NOTE: The abstract below is a shortened version of the Health Plan Weekly article “With New Subsidies, Holdout States May Expand Medicaid.”

By Peter Johnson

With the passage of the American Rescue Plan (ARP), states that haven’t expanded Medicaid have an extra reason to do so: the COVID-19 relief bill offers financial incentives to states that increase Medicaid eligibility under the Affordable Care Act (ACA). Some states where Medicaid expansion has historically been a nonstarter to conservative elected officials are reconsidering their status.

The ARP gives states that expand Medicaid a 5 percentage-point increase in their Federal Medical Assistance Percentage (FMAP) for the first two years of expansion. That’s in addition to the 6.2 percentage-point FMAP increase that all states are getting for the duration of COVID-19, and the 90% federal funding match rate that Medicaid expansion states receive under the ACA.

Two states that recently expanded Medicaid by ballot initiative, Missouri and Oklahoma, are also eligible for the enhanced funding match as long as they implement their expansions by July.

Meanwhile, Wyoming’s Republican-controlled House of Representatives passed an expansion bill in March, though it died in the Senate. Robin Rudowitz, a vice president at the Kaiser Family Foundation, says that ARP changed the political equation in Wyoming.

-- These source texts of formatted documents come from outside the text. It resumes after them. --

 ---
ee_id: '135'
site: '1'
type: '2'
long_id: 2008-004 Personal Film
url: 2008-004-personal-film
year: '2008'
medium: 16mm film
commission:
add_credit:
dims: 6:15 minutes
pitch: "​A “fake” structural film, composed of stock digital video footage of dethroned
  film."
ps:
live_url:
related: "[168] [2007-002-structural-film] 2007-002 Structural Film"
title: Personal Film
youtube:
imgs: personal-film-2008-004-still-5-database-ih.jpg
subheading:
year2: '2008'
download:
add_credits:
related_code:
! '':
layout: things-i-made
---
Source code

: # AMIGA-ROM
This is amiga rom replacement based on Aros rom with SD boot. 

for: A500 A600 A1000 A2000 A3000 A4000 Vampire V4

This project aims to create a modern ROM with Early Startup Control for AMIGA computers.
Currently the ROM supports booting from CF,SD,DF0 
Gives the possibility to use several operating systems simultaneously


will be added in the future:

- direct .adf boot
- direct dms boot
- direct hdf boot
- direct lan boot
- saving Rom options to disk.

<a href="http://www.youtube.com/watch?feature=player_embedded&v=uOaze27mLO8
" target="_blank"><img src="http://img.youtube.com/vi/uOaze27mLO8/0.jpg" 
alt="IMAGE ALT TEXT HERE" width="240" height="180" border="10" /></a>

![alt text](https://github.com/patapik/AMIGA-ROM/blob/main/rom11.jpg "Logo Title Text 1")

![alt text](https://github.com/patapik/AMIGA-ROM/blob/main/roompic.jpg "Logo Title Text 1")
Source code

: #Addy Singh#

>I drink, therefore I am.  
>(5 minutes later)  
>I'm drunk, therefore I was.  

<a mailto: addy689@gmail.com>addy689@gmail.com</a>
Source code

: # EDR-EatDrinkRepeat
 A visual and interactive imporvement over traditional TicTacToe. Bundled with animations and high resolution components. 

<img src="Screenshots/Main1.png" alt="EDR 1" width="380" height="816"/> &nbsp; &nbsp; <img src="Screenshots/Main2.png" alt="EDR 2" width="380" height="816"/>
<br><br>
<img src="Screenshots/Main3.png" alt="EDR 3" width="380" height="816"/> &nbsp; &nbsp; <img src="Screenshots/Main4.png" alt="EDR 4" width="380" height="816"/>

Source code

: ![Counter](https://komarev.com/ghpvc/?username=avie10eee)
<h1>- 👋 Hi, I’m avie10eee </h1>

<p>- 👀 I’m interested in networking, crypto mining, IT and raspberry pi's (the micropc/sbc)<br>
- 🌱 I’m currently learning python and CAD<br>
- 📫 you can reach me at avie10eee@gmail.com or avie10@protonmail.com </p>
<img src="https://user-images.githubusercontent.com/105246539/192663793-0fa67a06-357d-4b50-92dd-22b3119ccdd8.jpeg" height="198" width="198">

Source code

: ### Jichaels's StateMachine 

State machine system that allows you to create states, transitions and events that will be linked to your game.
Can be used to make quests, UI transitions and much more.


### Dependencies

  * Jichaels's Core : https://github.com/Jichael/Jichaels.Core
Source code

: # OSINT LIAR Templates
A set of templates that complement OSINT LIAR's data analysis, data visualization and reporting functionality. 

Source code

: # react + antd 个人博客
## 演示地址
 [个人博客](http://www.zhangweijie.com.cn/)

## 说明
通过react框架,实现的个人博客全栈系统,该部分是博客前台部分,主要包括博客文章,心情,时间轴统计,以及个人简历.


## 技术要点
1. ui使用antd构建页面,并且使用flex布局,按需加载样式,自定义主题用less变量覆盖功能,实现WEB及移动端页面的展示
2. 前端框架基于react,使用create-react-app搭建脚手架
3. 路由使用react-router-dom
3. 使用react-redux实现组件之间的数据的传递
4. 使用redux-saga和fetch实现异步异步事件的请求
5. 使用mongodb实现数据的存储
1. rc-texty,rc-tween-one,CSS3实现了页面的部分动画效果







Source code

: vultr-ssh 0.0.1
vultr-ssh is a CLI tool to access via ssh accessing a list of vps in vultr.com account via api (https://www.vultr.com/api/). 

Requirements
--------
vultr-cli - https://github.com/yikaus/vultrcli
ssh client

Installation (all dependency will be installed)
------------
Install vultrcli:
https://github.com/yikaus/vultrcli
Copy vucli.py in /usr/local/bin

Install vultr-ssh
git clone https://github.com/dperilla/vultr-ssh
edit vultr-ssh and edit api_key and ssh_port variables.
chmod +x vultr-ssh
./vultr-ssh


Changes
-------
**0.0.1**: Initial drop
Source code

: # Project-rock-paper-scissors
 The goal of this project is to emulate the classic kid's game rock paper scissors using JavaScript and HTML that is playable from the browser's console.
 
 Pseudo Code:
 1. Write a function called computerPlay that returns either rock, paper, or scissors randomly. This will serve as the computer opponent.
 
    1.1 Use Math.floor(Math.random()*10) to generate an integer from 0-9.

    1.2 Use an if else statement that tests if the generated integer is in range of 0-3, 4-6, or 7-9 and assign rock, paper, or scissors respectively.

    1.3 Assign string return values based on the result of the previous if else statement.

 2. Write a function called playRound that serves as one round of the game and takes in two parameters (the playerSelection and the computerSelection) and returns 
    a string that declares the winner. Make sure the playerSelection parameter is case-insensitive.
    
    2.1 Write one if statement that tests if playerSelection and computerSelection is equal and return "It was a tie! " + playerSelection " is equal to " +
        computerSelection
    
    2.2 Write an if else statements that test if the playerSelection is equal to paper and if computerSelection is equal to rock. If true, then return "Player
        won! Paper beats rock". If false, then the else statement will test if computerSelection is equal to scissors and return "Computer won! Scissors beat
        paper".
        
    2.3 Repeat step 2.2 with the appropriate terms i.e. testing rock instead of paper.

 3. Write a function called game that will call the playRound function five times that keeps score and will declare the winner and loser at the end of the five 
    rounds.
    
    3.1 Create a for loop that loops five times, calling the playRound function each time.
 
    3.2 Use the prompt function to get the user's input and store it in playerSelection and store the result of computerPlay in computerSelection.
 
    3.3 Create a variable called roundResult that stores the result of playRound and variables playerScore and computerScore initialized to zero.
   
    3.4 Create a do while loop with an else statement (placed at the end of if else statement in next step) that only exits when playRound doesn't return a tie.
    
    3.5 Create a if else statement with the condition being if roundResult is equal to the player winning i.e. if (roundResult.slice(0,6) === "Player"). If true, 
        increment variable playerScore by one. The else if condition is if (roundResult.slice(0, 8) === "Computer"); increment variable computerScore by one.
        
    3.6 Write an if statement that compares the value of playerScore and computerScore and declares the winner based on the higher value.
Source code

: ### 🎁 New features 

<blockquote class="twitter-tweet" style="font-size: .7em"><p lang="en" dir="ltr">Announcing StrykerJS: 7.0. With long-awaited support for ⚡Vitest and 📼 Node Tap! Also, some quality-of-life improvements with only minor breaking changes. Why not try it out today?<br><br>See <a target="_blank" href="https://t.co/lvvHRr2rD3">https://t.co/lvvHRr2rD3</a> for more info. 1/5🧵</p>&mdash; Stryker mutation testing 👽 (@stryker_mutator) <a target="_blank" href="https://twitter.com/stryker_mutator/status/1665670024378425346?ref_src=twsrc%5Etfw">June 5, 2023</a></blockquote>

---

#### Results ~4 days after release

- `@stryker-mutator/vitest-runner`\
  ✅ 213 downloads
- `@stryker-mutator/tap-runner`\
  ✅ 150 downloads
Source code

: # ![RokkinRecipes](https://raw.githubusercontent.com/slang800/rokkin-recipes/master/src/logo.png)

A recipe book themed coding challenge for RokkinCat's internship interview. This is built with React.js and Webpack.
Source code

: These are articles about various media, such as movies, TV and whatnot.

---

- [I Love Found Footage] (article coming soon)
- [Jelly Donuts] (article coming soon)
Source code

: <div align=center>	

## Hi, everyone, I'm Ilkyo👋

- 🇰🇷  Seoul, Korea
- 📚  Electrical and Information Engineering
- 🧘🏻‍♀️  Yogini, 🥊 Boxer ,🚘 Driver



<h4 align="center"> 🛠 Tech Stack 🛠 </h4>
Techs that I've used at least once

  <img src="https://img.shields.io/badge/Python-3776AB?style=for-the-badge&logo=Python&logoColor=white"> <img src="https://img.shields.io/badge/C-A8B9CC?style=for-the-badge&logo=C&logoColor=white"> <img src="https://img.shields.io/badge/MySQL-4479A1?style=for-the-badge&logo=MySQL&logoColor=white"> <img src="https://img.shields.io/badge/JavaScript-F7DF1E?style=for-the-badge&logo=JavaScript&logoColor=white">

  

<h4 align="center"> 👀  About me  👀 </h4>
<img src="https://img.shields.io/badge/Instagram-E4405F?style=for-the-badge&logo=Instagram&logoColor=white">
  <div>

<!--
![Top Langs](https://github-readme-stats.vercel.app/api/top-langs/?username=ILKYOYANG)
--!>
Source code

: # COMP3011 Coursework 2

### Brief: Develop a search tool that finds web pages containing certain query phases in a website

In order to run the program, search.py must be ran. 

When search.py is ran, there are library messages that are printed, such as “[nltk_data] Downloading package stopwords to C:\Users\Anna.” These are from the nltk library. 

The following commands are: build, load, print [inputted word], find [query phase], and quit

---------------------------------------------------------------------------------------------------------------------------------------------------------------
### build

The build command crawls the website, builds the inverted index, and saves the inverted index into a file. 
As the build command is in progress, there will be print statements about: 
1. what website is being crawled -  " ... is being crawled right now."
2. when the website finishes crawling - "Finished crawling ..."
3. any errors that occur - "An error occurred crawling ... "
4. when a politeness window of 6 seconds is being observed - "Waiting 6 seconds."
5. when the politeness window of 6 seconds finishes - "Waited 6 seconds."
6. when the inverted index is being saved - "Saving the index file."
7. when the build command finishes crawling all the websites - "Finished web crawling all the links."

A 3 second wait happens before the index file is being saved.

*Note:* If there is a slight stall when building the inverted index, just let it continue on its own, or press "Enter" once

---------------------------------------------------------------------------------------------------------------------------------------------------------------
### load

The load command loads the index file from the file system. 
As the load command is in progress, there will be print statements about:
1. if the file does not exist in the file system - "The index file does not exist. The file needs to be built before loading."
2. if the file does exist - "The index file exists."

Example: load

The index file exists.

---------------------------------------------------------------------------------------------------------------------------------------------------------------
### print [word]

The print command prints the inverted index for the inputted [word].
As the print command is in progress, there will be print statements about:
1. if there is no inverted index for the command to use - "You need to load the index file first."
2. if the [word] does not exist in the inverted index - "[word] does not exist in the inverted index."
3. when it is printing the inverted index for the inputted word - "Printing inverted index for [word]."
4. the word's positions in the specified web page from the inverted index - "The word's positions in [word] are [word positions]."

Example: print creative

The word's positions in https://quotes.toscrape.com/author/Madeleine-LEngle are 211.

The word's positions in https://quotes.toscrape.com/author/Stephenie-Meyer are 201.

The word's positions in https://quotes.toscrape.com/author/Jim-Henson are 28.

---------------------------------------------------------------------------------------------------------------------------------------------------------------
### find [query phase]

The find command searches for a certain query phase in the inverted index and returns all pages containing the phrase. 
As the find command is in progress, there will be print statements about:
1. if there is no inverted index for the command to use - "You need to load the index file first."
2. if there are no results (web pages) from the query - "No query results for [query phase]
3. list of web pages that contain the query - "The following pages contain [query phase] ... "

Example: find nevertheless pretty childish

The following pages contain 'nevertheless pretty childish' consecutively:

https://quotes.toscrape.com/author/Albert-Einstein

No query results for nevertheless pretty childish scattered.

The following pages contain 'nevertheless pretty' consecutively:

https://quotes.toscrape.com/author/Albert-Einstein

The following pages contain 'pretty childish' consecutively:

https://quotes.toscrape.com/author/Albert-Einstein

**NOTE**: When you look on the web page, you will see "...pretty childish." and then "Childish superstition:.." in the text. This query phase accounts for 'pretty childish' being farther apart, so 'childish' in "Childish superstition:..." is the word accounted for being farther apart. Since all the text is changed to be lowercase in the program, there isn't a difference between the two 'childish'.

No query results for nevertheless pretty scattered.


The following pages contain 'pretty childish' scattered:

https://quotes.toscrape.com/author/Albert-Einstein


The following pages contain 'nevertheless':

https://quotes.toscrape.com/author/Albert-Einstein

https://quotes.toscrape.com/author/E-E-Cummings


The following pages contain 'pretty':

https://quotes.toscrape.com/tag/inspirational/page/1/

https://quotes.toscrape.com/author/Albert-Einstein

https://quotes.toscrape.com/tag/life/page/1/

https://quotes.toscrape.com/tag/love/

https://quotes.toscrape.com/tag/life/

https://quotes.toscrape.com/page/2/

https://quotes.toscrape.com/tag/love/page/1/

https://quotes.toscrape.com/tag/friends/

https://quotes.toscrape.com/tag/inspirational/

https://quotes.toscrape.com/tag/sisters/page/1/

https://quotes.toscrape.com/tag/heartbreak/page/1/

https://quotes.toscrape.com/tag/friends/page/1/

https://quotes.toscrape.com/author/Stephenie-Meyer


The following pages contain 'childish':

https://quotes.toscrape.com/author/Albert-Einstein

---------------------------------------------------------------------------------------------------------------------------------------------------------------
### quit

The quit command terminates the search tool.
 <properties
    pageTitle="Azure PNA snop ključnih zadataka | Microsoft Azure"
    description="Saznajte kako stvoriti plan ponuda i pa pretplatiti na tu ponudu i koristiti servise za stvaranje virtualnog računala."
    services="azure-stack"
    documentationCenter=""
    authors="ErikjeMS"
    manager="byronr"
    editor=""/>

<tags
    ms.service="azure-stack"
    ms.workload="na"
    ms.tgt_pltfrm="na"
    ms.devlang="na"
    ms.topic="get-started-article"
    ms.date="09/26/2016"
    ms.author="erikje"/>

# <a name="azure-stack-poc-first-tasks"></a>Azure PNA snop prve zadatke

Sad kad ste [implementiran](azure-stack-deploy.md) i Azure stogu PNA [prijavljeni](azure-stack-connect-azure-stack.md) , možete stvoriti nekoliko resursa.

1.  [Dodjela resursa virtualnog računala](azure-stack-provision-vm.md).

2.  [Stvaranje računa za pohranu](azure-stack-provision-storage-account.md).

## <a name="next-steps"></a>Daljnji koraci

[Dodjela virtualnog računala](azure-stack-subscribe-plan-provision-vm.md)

“The Medicaid expansion bill clearly was tied to the incentive and the American Rescue Plan,” she says. She adds that Mississippi, South Dakota, and the Carolinas all are closer to expansion than they were before the pandemic relief law passed.

“In Georgia, Wyoming, Texas, Alabama, Florida and Tennessee, there are legislators on the Democratic side that are pushing for this,” says Jerry Vitti, founder and CEO of Healthcare Financial, Inc. “However, there is still a lot of resistance among Republicans.”

That’s especially true in Missouri. Voters there approved an August 2020 initiative that amended the state constitution to expand Medicaid, but the Republican-controlled legislature has dug in its heels during its current session, despite Republican Gov. Mike Parson’s pledge to implement expansion. According to Kaiser Health News, Republican state Rep. Justin Hill said during a recent floor debate that “even though my constituents voted for this lie, I am going to protect them from this lie.”

“Trying to go in and overturn the will of the plurality of voters is a very, very risky strategy,” says Dan Mendelson, founder of Avalere Health. “I don’t think it’s going to work in the longer term, because if people vote for something and then they see their legislators complain — it’s very cynical.”